President Donald Trump, hoping to rebut ...

Posted: Jan 17, 2018 10:18 AM
Updated: Jan 17, 2018 10:18 AM

President Donald Trump, hoping to rebut questions about his mental fitness, requested the White House physician perform a cognitive exam during his physical last week.

The President, 71, received a perfect score, the doctor said Tuesday during an extraordinary hourlong questioning session at the White House, and he raised no concerns about Trump's ability to carry out his job.

The President's score on a cognitive exam was perfect, MD says

He says Trump told him to answer every query about the physical

"I have no concerns about his cognitive ability," Dr. Ronny Jackson told reporters from the briefing room. He said he hadn't initially planned to administer the screening for neurological impairments, but did so at Trump's asking.

"I've found no reason whatsoever to think the President has any issues whatsoever with his thought processes," Jackson said.

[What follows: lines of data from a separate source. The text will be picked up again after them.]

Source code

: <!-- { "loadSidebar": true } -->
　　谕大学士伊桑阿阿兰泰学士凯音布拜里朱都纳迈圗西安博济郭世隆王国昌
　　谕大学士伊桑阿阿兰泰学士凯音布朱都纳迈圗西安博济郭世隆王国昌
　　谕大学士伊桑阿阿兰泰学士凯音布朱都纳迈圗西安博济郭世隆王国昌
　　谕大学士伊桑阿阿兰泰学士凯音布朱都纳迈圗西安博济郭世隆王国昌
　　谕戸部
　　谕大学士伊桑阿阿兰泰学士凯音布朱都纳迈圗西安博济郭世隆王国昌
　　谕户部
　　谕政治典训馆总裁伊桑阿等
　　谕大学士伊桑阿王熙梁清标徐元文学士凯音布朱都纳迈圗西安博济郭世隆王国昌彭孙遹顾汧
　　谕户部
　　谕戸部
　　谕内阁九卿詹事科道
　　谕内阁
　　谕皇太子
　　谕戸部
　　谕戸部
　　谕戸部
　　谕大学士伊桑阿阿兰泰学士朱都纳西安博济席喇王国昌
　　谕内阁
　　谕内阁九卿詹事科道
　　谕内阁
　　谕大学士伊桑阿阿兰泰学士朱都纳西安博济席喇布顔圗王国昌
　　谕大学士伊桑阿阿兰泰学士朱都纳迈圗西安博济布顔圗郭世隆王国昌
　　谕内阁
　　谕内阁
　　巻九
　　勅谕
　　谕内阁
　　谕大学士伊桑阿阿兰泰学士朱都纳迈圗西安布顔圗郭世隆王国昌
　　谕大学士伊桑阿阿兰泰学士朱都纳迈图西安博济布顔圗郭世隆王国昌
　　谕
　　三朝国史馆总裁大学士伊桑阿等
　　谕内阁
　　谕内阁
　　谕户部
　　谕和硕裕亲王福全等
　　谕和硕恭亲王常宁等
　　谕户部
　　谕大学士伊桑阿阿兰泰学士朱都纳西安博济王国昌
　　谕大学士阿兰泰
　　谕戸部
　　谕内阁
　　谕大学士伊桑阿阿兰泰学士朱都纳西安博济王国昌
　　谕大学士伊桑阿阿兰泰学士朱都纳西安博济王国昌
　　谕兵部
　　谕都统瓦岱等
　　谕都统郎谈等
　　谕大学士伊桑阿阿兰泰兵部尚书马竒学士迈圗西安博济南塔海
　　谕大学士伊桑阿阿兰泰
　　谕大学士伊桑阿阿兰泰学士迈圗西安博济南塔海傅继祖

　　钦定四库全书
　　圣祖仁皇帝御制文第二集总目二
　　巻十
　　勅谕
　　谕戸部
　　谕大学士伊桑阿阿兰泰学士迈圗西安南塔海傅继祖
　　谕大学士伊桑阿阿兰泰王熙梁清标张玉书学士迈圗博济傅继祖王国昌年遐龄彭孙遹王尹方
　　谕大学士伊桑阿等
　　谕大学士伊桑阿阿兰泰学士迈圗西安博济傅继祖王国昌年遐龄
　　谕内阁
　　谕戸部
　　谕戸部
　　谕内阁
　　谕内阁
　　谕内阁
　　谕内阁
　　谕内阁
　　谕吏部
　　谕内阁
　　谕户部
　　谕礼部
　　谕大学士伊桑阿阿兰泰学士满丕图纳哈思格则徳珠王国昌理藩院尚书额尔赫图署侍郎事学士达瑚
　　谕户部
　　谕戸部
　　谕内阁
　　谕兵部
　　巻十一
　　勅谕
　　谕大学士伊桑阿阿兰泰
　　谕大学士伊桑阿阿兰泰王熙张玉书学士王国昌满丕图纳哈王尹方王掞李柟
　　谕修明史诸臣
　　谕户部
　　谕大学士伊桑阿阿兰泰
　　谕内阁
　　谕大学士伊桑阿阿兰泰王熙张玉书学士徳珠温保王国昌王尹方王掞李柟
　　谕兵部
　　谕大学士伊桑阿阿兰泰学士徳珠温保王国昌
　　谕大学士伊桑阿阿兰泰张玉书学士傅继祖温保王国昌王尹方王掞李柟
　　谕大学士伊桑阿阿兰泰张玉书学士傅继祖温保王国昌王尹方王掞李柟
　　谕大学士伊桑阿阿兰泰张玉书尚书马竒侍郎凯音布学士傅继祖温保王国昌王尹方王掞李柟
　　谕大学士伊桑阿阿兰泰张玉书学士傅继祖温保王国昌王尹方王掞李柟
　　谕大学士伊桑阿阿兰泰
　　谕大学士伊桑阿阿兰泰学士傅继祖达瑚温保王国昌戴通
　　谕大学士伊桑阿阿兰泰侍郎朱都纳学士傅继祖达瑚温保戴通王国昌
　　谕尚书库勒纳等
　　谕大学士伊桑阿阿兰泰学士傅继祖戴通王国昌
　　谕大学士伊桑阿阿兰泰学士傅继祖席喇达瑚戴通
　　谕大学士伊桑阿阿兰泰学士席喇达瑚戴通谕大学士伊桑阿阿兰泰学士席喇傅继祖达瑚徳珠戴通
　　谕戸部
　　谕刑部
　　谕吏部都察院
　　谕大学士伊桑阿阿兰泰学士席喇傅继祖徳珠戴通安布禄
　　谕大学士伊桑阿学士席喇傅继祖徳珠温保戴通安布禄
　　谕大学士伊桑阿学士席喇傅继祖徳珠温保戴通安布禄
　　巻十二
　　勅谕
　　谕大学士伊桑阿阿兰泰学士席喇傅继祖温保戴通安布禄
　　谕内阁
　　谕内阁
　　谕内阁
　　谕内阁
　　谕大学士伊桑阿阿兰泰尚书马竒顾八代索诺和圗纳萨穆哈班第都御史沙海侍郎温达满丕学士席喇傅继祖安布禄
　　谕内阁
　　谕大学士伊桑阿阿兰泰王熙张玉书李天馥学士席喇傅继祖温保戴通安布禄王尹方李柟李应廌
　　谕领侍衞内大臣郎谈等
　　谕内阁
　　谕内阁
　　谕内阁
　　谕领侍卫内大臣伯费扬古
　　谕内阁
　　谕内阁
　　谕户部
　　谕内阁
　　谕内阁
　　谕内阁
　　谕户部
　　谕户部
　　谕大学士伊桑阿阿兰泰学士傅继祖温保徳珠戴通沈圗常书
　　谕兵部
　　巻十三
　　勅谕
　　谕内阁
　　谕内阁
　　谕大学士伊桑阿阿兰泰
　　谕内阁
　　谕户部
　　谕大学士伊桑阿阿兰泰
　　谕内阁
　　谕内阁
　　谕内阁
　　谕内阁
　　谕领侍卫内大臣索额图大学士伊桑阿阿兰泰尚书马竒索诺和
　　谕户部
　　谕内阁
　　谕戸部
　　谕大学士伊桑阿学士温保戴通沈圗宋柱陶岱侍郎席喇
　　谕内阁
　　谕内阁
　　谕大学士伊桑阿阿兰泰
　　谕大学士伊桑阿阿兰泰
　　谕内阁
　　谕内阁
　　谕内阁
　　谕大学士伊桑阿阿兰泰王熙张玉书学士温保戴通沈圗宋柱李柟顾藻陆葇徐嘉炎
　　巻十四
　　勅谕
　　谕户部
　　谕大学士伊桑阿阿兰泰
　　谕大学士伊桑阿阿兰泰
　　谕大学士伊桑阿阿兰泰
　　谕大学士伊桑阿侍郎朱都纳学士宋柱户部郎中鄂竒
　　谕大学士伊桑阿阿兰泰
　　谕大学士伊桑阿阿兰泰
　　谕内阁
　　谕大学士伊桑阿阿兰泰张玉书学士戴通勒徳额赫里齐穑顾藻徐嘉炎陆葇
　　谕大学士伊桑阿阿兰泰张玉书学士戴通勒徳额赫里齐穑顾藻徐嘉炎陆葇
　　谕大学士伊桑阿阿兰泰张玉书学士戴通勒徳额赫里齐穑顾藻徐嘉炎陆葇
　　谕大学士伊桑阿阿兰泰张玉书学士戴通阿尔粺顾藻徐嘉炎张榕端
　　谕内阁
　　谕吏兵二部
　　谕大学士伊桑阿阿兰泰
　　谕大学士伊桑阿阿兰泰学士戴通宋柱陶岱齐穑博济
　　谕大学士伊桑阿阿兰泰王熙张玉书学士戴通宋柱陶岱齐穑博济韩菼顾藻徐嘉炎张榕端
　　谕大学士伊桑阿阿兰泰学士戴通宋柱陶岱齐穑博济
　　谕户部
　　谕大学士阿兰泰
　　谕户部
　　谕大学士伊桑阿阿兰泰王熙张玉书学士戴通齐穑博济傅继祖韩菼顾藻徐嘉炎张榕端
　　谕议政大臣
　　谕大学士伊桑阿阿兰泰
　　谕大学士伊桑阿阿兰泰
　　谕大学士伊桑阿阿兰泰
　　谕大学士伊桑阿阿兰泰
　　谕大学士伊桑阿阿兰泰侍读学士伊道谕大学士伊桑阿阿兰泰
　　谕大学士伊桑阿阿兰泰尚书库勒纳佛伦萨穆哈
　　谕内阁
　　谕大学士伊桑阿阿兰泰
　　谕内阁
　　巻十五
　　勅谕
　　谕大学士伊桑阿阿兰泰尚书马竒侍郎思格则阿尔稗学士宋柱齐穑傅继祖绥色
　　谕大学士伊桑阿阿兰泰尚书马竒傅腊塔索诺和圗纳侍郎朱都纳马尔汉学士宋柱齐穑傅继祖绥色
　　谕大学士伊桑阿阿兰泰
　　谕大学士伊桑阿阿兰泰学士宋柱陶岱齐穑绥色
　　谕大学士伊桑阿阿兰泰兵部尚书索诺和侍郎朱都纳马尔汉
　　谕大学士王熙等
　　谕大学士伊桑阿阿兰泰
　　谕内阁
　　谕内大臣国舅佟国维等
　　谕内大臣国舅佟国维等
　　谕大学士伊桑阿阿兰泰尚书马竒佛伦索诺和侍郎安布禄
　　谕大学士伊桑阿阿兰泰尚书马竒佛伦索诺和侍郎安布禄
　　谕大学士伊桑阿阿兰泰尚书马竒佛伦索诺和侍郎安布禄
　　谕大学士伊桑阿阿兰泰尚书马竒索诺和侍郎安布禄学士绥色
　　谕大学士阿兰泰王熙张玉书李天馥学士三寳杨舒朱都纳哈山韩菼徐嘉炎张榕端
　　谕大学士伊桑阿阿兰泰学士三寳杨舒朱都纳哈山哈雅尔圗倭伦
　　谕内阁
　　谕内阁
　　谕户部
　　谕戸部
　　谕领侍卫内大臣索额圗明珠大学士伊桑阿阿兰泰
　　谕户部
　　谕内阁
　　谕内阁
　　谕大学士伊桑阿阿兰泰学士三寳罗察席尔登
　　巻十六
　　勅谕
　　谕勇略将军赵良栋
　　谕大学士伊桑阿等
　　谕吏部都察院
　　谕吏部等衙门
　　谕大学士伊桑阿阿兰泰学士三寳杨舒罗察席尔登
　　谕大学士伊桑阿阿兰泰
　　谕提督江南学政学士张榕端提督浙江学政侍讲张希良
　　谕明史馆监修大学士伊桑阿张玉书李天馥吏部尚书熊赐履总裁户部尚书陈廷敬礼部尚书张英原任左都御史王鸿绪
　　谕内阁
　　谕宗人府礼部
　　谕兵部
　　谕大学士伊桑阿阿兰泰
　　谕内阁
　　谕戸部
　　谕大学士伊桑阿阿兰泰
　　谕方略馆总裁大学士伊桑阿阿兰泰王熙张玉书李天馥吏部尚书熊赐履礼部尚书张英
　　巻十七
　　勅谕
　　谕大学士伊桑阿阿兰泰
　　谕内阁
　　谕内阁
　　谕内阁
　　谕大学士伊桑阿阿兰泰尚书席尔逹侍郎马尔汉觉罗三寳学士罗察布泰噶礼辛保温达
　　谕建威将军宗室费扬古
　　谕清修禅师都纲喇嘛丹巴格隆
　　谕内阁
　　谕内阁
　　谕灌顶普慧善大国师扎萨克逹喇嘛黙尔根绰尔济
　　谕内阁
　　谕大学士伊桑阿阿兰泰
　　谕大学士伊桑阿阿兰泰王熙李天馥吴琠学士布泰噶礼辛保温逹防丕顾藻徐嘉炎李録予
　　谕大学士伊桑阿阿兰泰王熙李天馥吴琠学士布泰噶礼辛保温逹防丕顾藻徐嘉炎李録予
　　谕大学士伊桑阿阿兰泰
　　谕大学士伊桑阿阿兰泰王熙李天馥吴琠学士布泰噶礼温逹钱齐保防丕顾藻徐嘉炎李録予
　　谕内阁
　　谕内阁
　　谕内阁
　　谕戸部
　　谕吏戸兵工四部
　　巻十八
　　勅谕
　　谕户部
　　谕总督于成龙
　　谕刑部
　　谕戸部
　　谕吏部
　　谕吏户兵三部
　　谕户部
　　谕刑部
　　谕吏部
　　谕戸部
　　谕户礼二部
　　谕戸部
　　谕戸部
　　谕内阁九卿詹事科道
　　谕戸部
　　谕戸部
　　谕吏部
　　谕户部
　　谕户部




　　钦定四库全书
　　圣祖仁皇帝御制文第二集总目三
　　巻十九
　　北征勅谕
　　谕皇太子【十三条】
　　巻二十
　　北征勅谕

The assessment was one in a series of rosy readings that Jackson offered about Trump's health after examining him for more than four hours last week. In a remarkable show of transparency for an administration known for its secret-keeping, Jackson stood at the White House podium for an hour Tuesday answering questions about the President's health.

He said the performance had been requested by Trump himself, who had told him to answer every query about the exam in an attempt to put to rest questions about the President's physical and mental fitness.

Trump "was watching and liked it," an official said after the briefing.

Despite what he said were concerns about Trump's weight, diet and exercise levels, Jackson declared the President in "excellent" health, which he predicted would hold up for the remainder of his term.

Trump weighs 239 pounds, Jackson said, and stands at 6 feet 3 inches. That places him just below the "obese" range on the body mass index.

Jackson said that during the exam he and Trump discussed his diet, setting a goal of losing 10-15 pounds. The gym facilities in the White House residence will be renovated to Trump's specifications, Jackson said, and first lady Melania Trump will be enlisted to help him stick to the new regimen.

A nutritionist has been brought into the White House kitchens to consult with the chefs there on ways to limit Trump's intake of calories, including by cutting fats and carbohydrates. And Jackson has upped Trump's dosage of Crestor, a cholesterol-lowering statin.

"He's more enthusiastic about the diet part than the exercise part, but we're going to do both," Jackson said.

The concerns over his weight aside, Jackson said Trump was in excellent health, which he ascribed to good genetics and a lifelong avoidance of tobacco and alcohol.

"It is called genetics," Jackson said when asked how a borderline obese man with on cholesterol-lowering medication could be considered in excellent health. "I don't know. Some people have great genes."

The doctor told reporters Trump scored 30 out of 30 on the Montreal Cognitive Assessment, which according to its website is a "cognitive screening test designed to assist Health Professionals in the detection of mild cognitive impairment and Alzheimer's disease."

Jackson said such testing wasn't originally in the plan for the physical, and isn't recommended by doctors for patients of Trump's age.

Ahead of the exam, the White House had said tests for mental acuity would not be included. The question arose after a week of speculation about the President's mental fitness for office, spurred by the publication of a damaging book that suggested Trump's own aides worry about his stability. Later, Trump attempted to clarify matters by tweeting he was a "very stable genius."

"The President is very sharp, very articulate when he speaks to me," Jackson said. As the President's physician, Jackson travels with Trump on nearly all of his trips and works in close proximity to Trump on a daily basis.

Jackson said Trump takes Crestor, for cholesterol; a low dose of aspirin to prevent heart attacks; antibiotics to treat skin rosacea; and Propecia for baldness.

The President himself decided what to make public from his exam, in accordance with medical privacy rules. Jackson said Tuesday that there were no readings he was withholding.

That type of transparency is a shift for Trump, who has been unwilling to disclose information that candidates and presidents typically reveal, such as his tax returns.

Jackson performed the yearly physical Friday at the Walter Reed National Military Medical Center in Maryland.